Netfilter 与 iptables 工具

Netfilter 框架

Netfilter 是 Linux 内核中进行数据包过滤，连接跟踪（Connect Track），网络地址转换（NAT）等功能的主要实现框架；该框架在网络协议栈处理数据包的关键流程中定义了一系列钩子点（Hook 点），并在这些钩子点中注册一系列函数对数据包进行处理。这些注册在钩子点的函数即为设置在网络协议栈内的数据包通行策略，也就意味着，这些函数可以决定内核是接受还是丢弃某个数据包，换句话说，这些函数的处理结果决定了这些网络数据包的“命运”。

 iptables 工具

iptables 在用户态提供了表格和链的概念。包含的表格有 filter，nat，mangle 以及 raw。
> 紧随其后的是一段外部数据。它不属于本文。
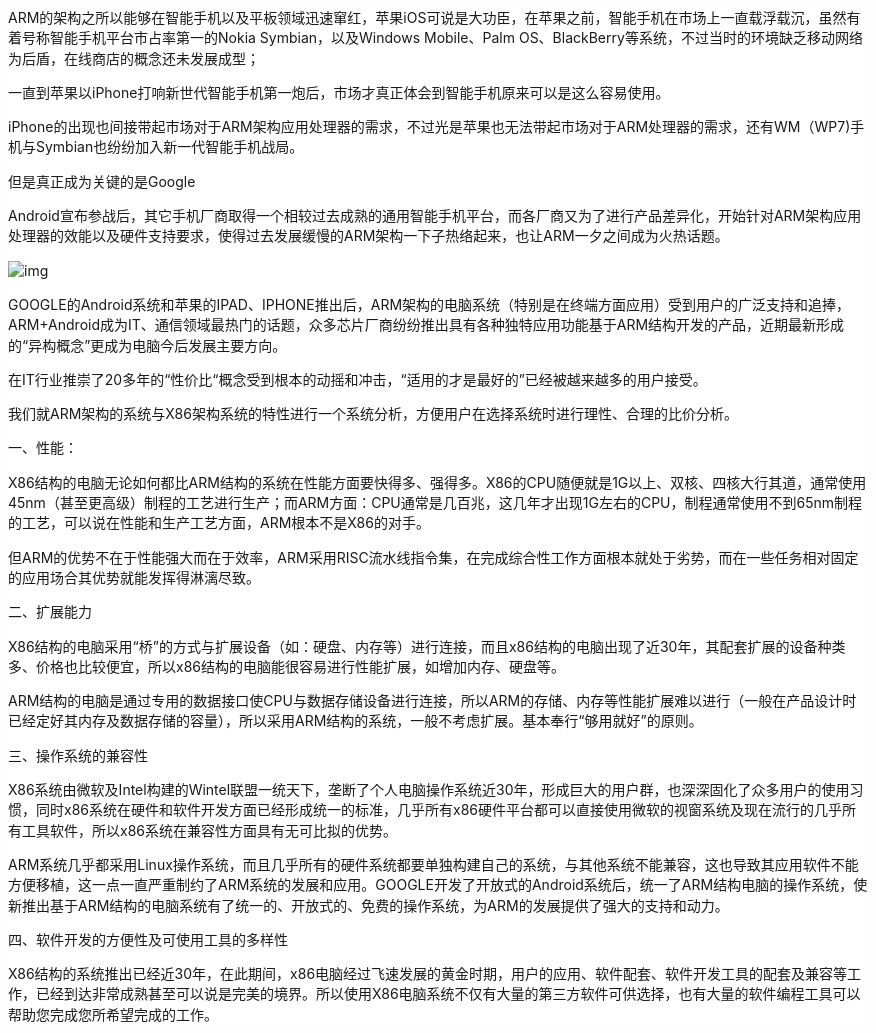  

 

ARM的架构之所以能够在智能手机以及平板领域迅速窜红，苹果iOS可说是大功臣，在苹果之前，智能手机在市场上一直载浮载沉，虽然有着号称智能手机平台市占率第一的Nokia Symbian，以及Windows Mobile、Palm OS、BlackBerry等系统，不过当时的环境缺乏移动网络为后盾，在线商店的概念还未发展成型；

 

一直到苹果以iPhone打响新世代智能手机第一炮后，市场才真正体会到智能手机原来可以是这么容易使用。 

iPhone的出现也间接带起市场对于ARM架构应用处理器的需求，不过光是苹果也无法带起市场对于ARM处理器的需求，还有WM（WP7)手机与Symbian也纷纷加入新一代智能手机战局。

 

但是真正成为关键的是Google

Android宣布参战后，其它手机厂商取得一个相较过去成熟的通用智能手机平台，而各厂商又为了进行产品差异化，开始针对ARM架构应用处理器的效能以及硬件支持要求，使得过去发展缓慢的ARM架构一下子热络起来，也让ARM一夕之间成为火热话题。 

![img](G:\新知识\linux\images\840517-20180909003539414-1801249029.png)

 

 

 

GOOGLE的Android系统和苹果的IPAD、IPHONE推出后，ARM架构的电脑系统（特别是在终端方面应用）受到用户的广泛支持和追捧，ARM+Android成为IT、通信领域最热门的话题，众多芯片厂商纷纷推出具有各种独特应用功能基于ARM结构开发的产品，近期最新形成的“异构概念”更成为电脑今后发展主要方向。

 

在IT行业推崇了20多年的“性价比“概念受到根本的动摇和冲击，“适用的才是最好的”已经被越来越多的用户接受。 

我们就ARM架构的系统与X86架构系统的特性进行一个系统分析，方便用户在选择系统时进行理性、合理的比价分析。 


一、性能： 

X86结构的电脑无论如何都比ARM结构的系统在性能方面要快得多、强得多。X86的CPU随便就是1G以上、双核、四核大行其道，通常使用45nm（甚至更高级）制程的工艺进行生产；而ARM方面：CPU通常是几百兆，这几年才出现1G左右的CPU，制程通常使用不到65nm制程的工艺，可以说在性能和生产工艺方面，ARM根本不是X86的对手。 

但ARM的优势不在于性能强大而在于效率，ARM采用RISC流水线指令集，在完成综合性工作方面根本就处于劣势，而在一些任务相对固定的应用场合其优势就能发挥得淋漓尽致。 



二、扩展能力 

X86结构的电脑采用“桥”的方式与扩展设备（如：硬盘、内存等）进行连接，而且x86结构的电脑出现了近30年，其配套扩展的设备种类多、价格也比较便宜，所以x86结构的电脑能很容易进行性能扩展，如增加内存、硬盘等。 

ARM结构的电脑是通过专用的数据接口使CPU与数据存储设备进行连接，所以ARM的存储、内存等性能扩展难以进行（一般在产品设计时已经定好其内存及数据存储的容量），所以采用ARM结构的系统，一般不考虑扩展。基本奉行“够用就好”的原则。 


三、操作系统的兼容性 


X86系统由微软及Intel构建的Wintel联盟一统天下，垄断了个人电脑操作系统近30年，形成巨大的用户群，也深深固化了众多用户的使用习惯，同时x86系统在硬件和软件开发方面已经形成统一的标准，几乎所有x86硬件平台都可以直接使用微软的视窗系统及现在流行的几乎所有工具软件，所以x86系统在兼容性方面具有无可比拟的优势。 

ARM系统几乎都采用Linux操作系统，而且几乎所有的硬件系统都要单独构建自己的系统，与其他系统不能兼容，这也导致其应用软件不能方便移植，这一点一直严重制约了ARM系统的发展和应用。GOOGLE开发了开放式的Android系统后，统一了ARM结构电脑的操作系统，使新推出基于ARM结构的电脑系统有了统一的、开放式的、免费的操作系统，为ARM的发展提供了强大的支持和动力。 


四、软件开发的方便性及可使用工具的多样性 

X86结构的系统推出已经近30年，在此期间，x86电脑经过飞速发展的黄金时期，用户的应用、软件配套、软件开发工具的配套及兼容等工作，已经到达非常成熟甚至可以说是完美的境界。所以使用X86电脑系统不仅有大量的第三方软件可供选择，也有大量的软件编程工具可以帮助您完成您所希望完成的工作。 
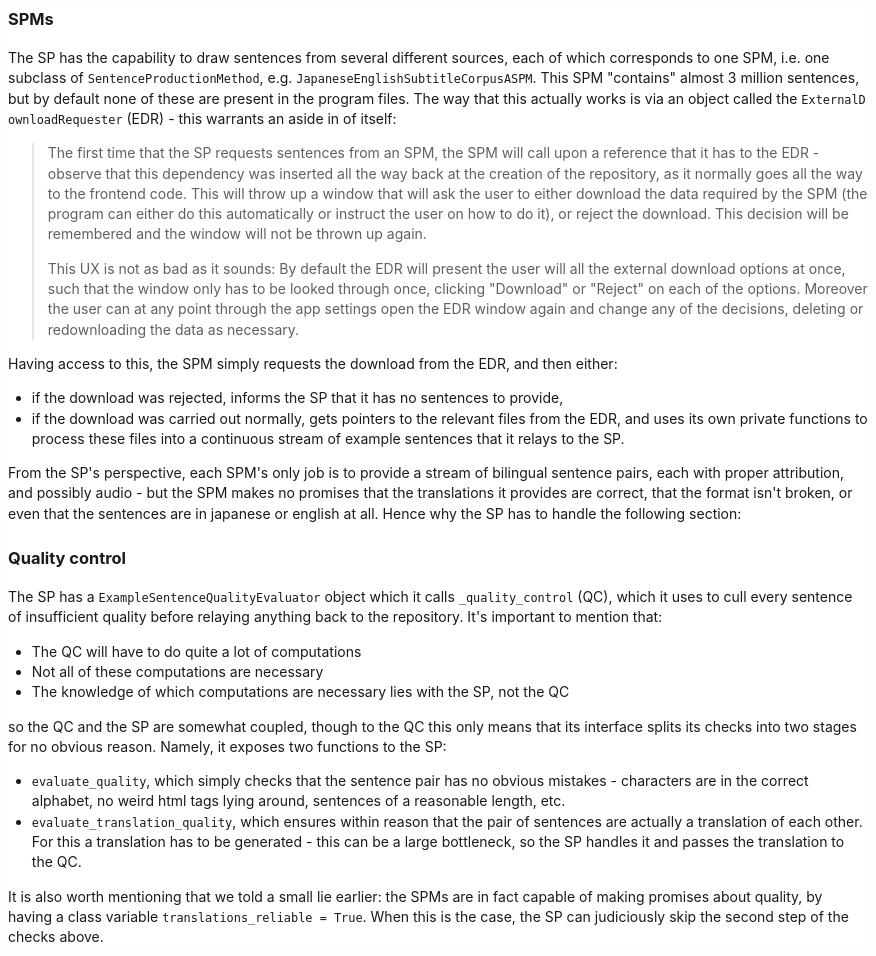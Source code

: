 ### SPMs

The SP has the capability to draw sentences from several different sources, each of which corresponds to one SPM, i.e. one subclass of `SentenceProductionMethod`, e.g. `JapaneseEnglishSubtitleCorpusASPM`. This SPM "contains" almost 3 million sentences, but by default none of these are present in the program files. The way that this actually works is via an object called the `ExternalDownloadRequester` (EDR) - this warrants an aside in of itself:
> The first time that the SP requests sentences from an SPM, the SPM will call upon a reference that it has to the EDR - observe that this dependency was inserted all the way back at the creation of the repository, as it normally goes all the way to the frontend code. This will throw up a window that will ask the user to either download the data required by the SPM (the program can either do this automatically or instruct the user on how to do it), or reject the download. This decision will be remembered and the window will not be thrown up again.
> 
> This UX is not as bad as it sounds: By default the EDR will present the user will all the external download options at once, such that the window only has to be looked through once, clicking "Download" or "Reject" on each of the options. Moreover the user can at any point through the app settings open the EDR window again and change any of the decisions, deleting or redownloading the data as necessary.

Having access to this, the SPM simply requests the download from the EDR, and then either:
- if the download was rejected, informs the SP that it has no sentences to provide,
- if the download was carried out normally, gets pointers to the relevant files from the EDR, and uses its own private functions to process these files into a continuous stream of example sentences that it relays to the SP.

From the SP's perspective, each SPM's only job is to provide a stream of bilingual sentence pairs, each with proper attribution, and possibly audio - but the SPM makes no promises that the translations it provides are correct, that the format isn't broken, or even that the sentences are in japanese or english at all. Hence why the SP has to handle the following section:

### Quality control

The SP has a `ExampleSentenceQualityEvaluator` object which it calls `_quality_control` (QC), which it uses to cull every sentence of insufficient quality before relaying anything back to the repository. It's important to mention that:

- The QC will have to do quite a lot of computations
- Not all of these computations are necessary
- The knowledge of which computations are necessary lies with the SP, not the QC

so the QC and the SP are somewhat coupled, though to the QC this only means that its interface splits its checks into two stages for no obvious reason. Namely, it exposes two functions to the SP:

- `evaluate_quality`, which simply checks that the sentence pair has no obvious mistakes - characters are in the correct alphabet, no weird html tags lying around, sentences of a reasonable length, etc.
- `evaluate_translation_quality`, which ensures within reason that the pair of sentences are actually a translation of each other. For this a translation has to be generated - this can be a large bottleneck, so the SP handles it and passes the translation to the QC.

It is also worth mentioning that we told a small lie earlier: the SPMs are in fact capable of making promises about quality, by having a class variable `translations_reliable = True`. When this is the case, the SP can judiciously skip the second step of the checks above.
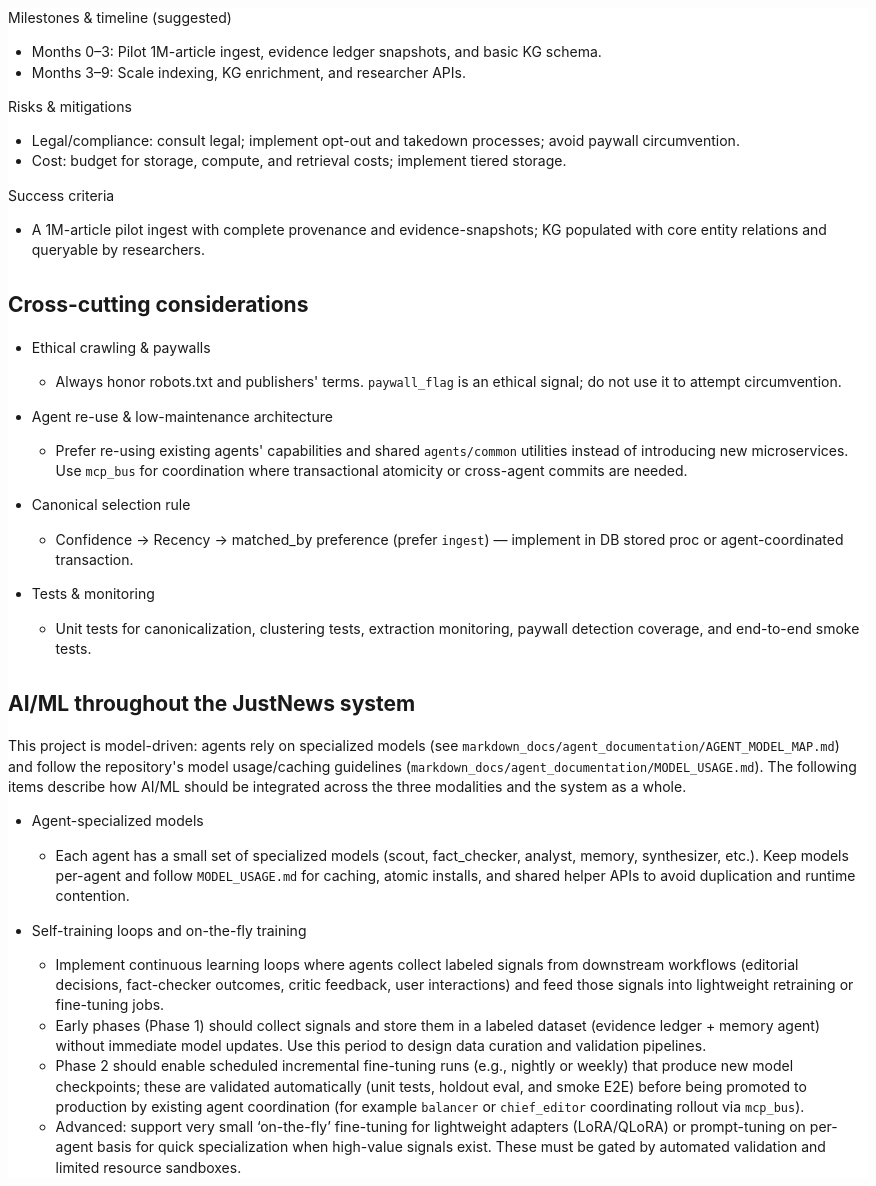 Milestones & timeline (suggested)
- Months 0–3: Pilot 1M-article ingest, evidence ledger snapshots, and basic KG schema.
- Months 3–9: Scale indexing, KG enrichment, and researcher APIs.

Risks & mitigations
- Legal/compliance: consult legal; implement opt-out and takedown processes; avoid paywall circumvention.
- Cost: budget for storage, compute, and retrieval costs; implement tiered storage.

Success criteria
- A 1M-article pilot ingest with complete provenance and evidence-snapshots; KG populated with core entity relations and queryable by researchers.

## Cross-cutting considerations

- Ethical crawling & paywalls
  - Always honor robots.txt and publishers' terms. `paywall_flag` is an ethical signal; do not use it to attempt circumvention.

- Agent re-use & low-maintenance architecture
  - Prefer re-using existing agents' capabilities and shared `agents/common` utilities instead of introducing new microservices. Use `mcp_bus` for coordination where transactional atomicity or cross-agent commits are needed.

- Canonical selection rule
  - Confidence → Recency → matched_by preference (prefer `ingest`) — implement in DB stored proc or agent-coordinated transaction.

- Tests & monitoring
  - Unit tests for canonicalization, clustering tests, extraction monitoring, paywall detection coverage, and end-to-end smoke tests.

## AI/ML throughout the JustNews system

This project is model-driven: agents rely on specialized models (see `markdown_docs/agent_documentation/AGENT_MODEL_MAP.md`) and follow the repository's model usage/caching guidelines (`markdown_docs/agent_documentation/MODEL_USAGE.md`). The following items describe how AI/ML should be integrated across the three modalities and the system as a whole.

- Agent-specialized models
  - Each agent has a small set of specialized models (scout, fact_checker, analyst, memory, synthesizer, etc.). Keep models per-agent and follow `MODEL_USAGE.md` for caching, atomic installs, and shared helper APIs to avoid duplication and runtime contention.

- Self-training loops and on-the-fly training
  - Implement continuous learning loops where agents collect labeled signals from downstream workflows (editorial decisions, fact-checker outcomes, critic feedback, user interactions) and feed those signals into lightweight retraining or fine-tuning jobs.
  - Early phases (Phase 1) should collect signals and store them in a labeled dataset (evidence ledger + memory agent) without immediate model updates. Use this period to design data curation and validation pipelines.
  - Phase 2 should enable scheduled incremental fine-tuning runs (e.g., nightly or weekly) that produce new model checkpoints; these are validated automatically (unit tests, holdout eval, and smoke E2E) before being promoted to production by existing agent coordination (for example `balancer` or `chief_editor` coordinating rollout via `mcp_bus`).
  - Advanced: support very small ‘on-the-fly’ fine-tuning for lightweight adapters (LoRA/QLoRA) or prompt-tuning on per-agent basis for quick specialization when high-value signals exist. These must be gated by automated validation and limited resource sandboxes.
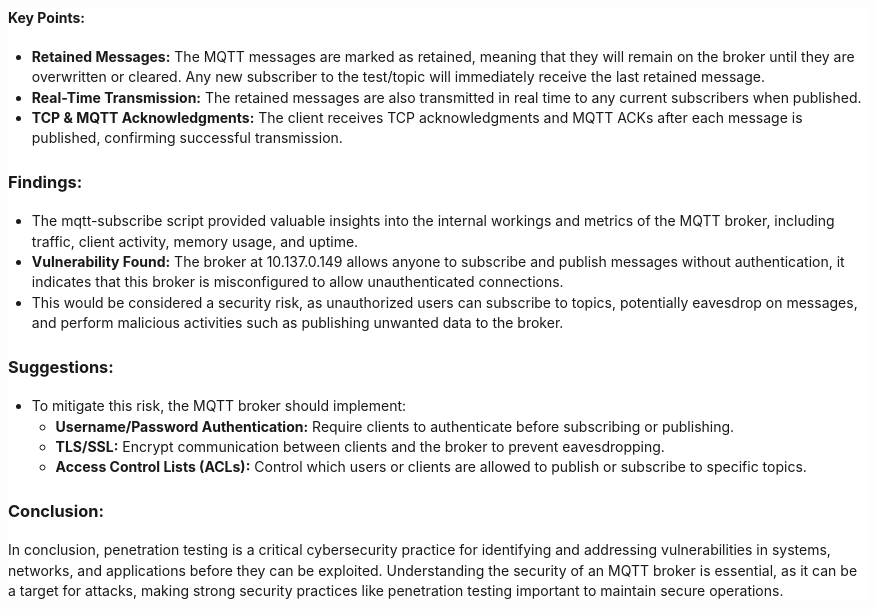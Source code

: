 #### Key Points:
- **Retained Messages:** The MQTT messages are marked as retained, meaning that they will remain on the broker until they are overwritten or cleared. Any new subscriber to the test/topic will immediately receive the last retained message.
- **Real-Time Transmission:** The retained messages are also transmitted in real time to any current subscribers when published.
- **TCP & MQTT Acknowledgments:** The client receives TCP acknowledgments and MQTT ACKs after each message is published, confirming successful transmission.

### Findings:
- The mqtt-subscribe script provided valuable insights into the internal workings and metrics of the MQTT broker, including traffic, client activity, memory usage, and uptime. 
- **Vulnerability Found:** The broker at 10.137.0.149 allows anyone to subscribe and publish messages without authentication, it indicates that this broker is misconfigured to allow unauthenticated connections.
- This would be considered a security risk, as unauthorized users can subscribe to topics, potentially eavesdrop on messages, and perform malicious activities such as publishing unwanted data to the broker.

### Suggestions:
- To mitigate this risk, the MQTT broker should implement:
    - **Username/Password Authentication:** Require clients to authenticate before subscribing or publishing.
    - **TLS/SSL:** Encrypt communication between clients and the broker to prevent eavesdropping.
    - **Access Control Lists (ACLs):** Control which users or clients are allowed to publish or subscribe to specific topics.

### Conclusion:
In conclusion, penetration testing is a critical cybersecurity practice for identifying and addressing vulnerabilities in systems, networks, and applications before they can be exploited. Understanding the security of an MQTT broker is essential, as it can be a target for attacks, making strong security practices like penetration testing important to maintain secure operations.

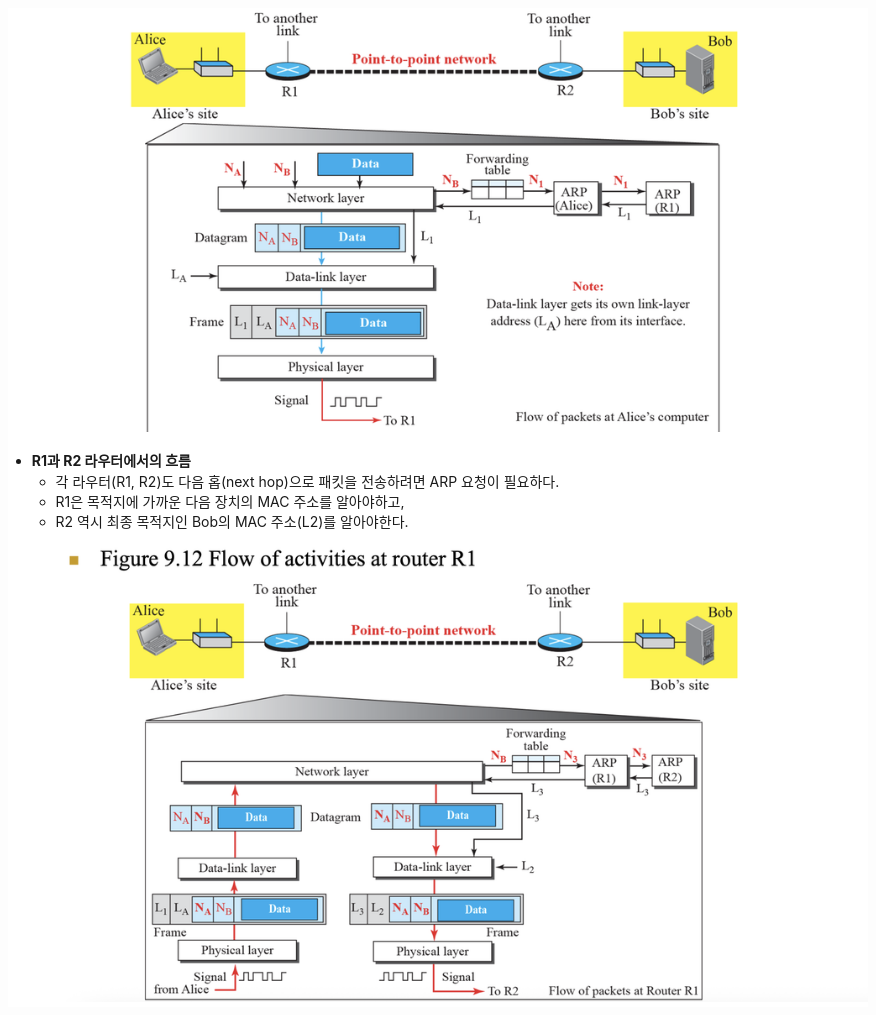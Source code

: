 ![Alt text](/assets/DCimages/example9_11.png)

 - **R1과 R2 라우터에서의 흐름**
    - 각 라우터(R1, R2)도 다음 홉(next hop)으로 패킷을 전송하려면 ARP 요청이 필요하다.
    - R1은 목적지에 가까운 다음 장치의 MAC 주소를 알아야하고, 
    - R2 역시 최종 목적지인 Bob의 MAC 주소(L2)를 알아야한다.

![Alt text](/assets/DCimages/example9_13.png)
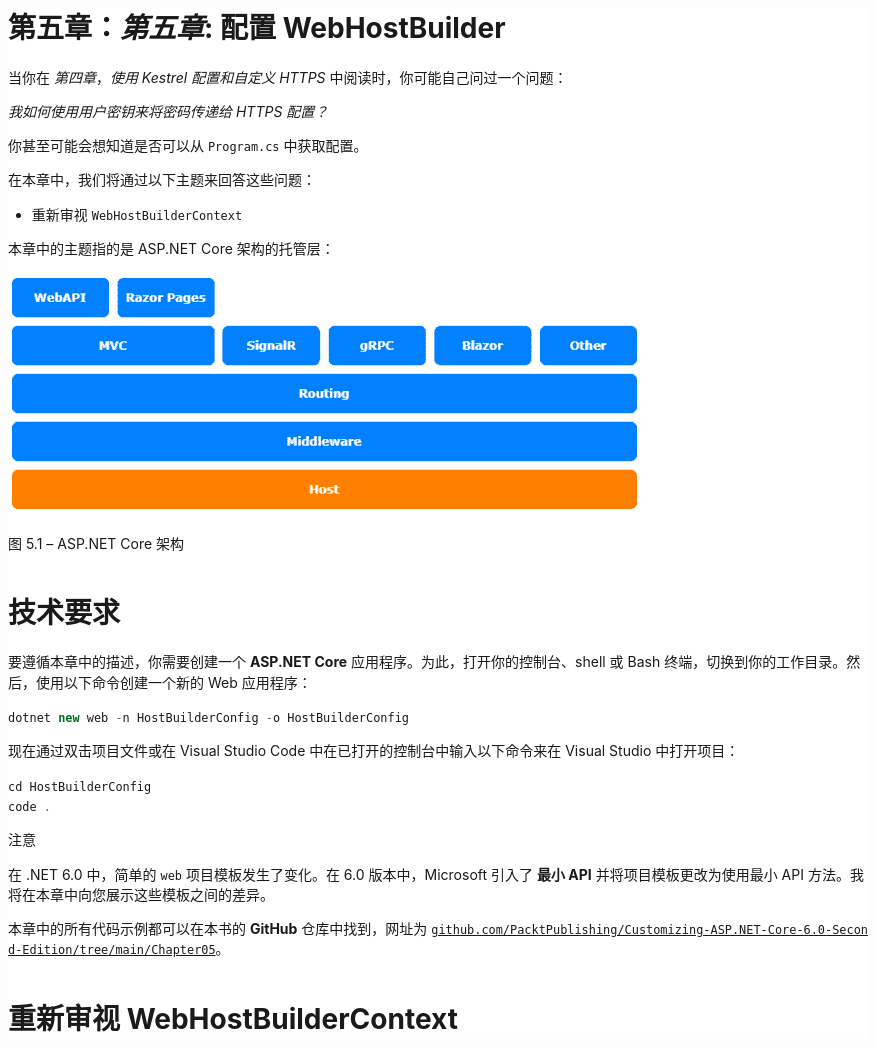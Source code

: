 # 第五章：*第五章*: 配置 WebHostBuilder

当你在 *第四章*，*使用 Kestrel 配置和自定义 HTTPS* 中阅读时，你可能自己问过一个问题：

*我如何使用用户密钥来将密码传递给 HTTPS 配置？*

你甚至可能会想知道是否可以从 `Program.cs` 中获取配置。

在本章中，我们将通过以下主题来回答这些问题：

+   重新审视 `WebHostBuilderContext`

本章中的主题指的是 ASP.NET Core 架构的托管层：

![图 5.1 – ASP.NET Core 架构](img/Figure_5.1_B17996.jpg)

图 5.1 – ASP.NET Core 架构

# 技术要求

要遵循本章中的描述，你需要创建一个 **ASP.NET Core** 应用程序。为此，打开你的控制台、shell 或 Bash 终端，切换到你的工作目录。然后，使用以下命令创建一个新的 Web 应用程序：

```cs
dotnet new web -n HostBuilderConfig -o HostBuilderConfig
```

现在通过双击项目文件或在 Visual Studio Code 中在已打开的控制台中输入以下命令来在 Visual Studio 中打开项目：

```cs
cd HostBuilderConfig
code .
```

注意

在 .NET 6.0 中，简单的 `web` 项目模板发生了变化。在 6.0 版本中，Microsoft 引入了 **最小 API** 并将项目模板更改为使用最小 API 方法。我将在本章中向您展示这些模板之间的差异。

本章中的所有代码示例都可以在本书的 **GitHub** 仓库中找到，网址为 [`github.com/PacktPublishing/Customizing-ASP.NET-Core-6.0-Second-Edition/tree/main/Chapter05`](https://github.com/PacktPublishing/Customizing-ASP.NET-Core-6.0-Second-Edition/tree/main/Chapter05)。

# 重新审视 WebHostBuilderContext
iptables 中每个表格的作用不同，以我们比较常用的 filter 表为例，其主要起到数据包过滤和拦截作用，包含 INPUT，FORWARD 和 OUTPUT 三个链，根据链的名字我们可以知道，这三个链分别被放置到 Netfilter 三个不同的钩子节点中生效。INPUT 链是在NF_INET_LOCAL_IN节点，FORWARD 链是在NF_INET_FORWARD节点，OUTPUT 链则是在NF_INET_LOCAL_OUT节点。其他表格的链也类似。

以如下 iptables 指令为例：

iptables -t filter -A INPUT -s 172.16.0.0/16 -p udp --dport 53 -j DROP

该指令是在 filter 表的 INPUT 链中添加一条过滤规则，凡是收到源地址为 172.16.0.0/16，传输层协议为 UDP 并且目的端口为 53 的数据包（即 DNS 数据包），都将该数据包丢弃。在 Linux 内核中，这一个指令会在 Netfilter 网络层NF_INET_LOCAL_IN节点生成处理操作，凡是经过这个钩子节点的数据包，在前面规则都通过的情况下，都必须经过这一规则的检查，如果符合这条规则的匹配条件，则该数据包会被丢弃；如果不符合，则进行下一条规则的匹配。

在 Linux 内核内部，使用 iptables 工具下发的指令规则，会存储在内核中的 Xtables 模块中，这部分内容这里不再深入分析。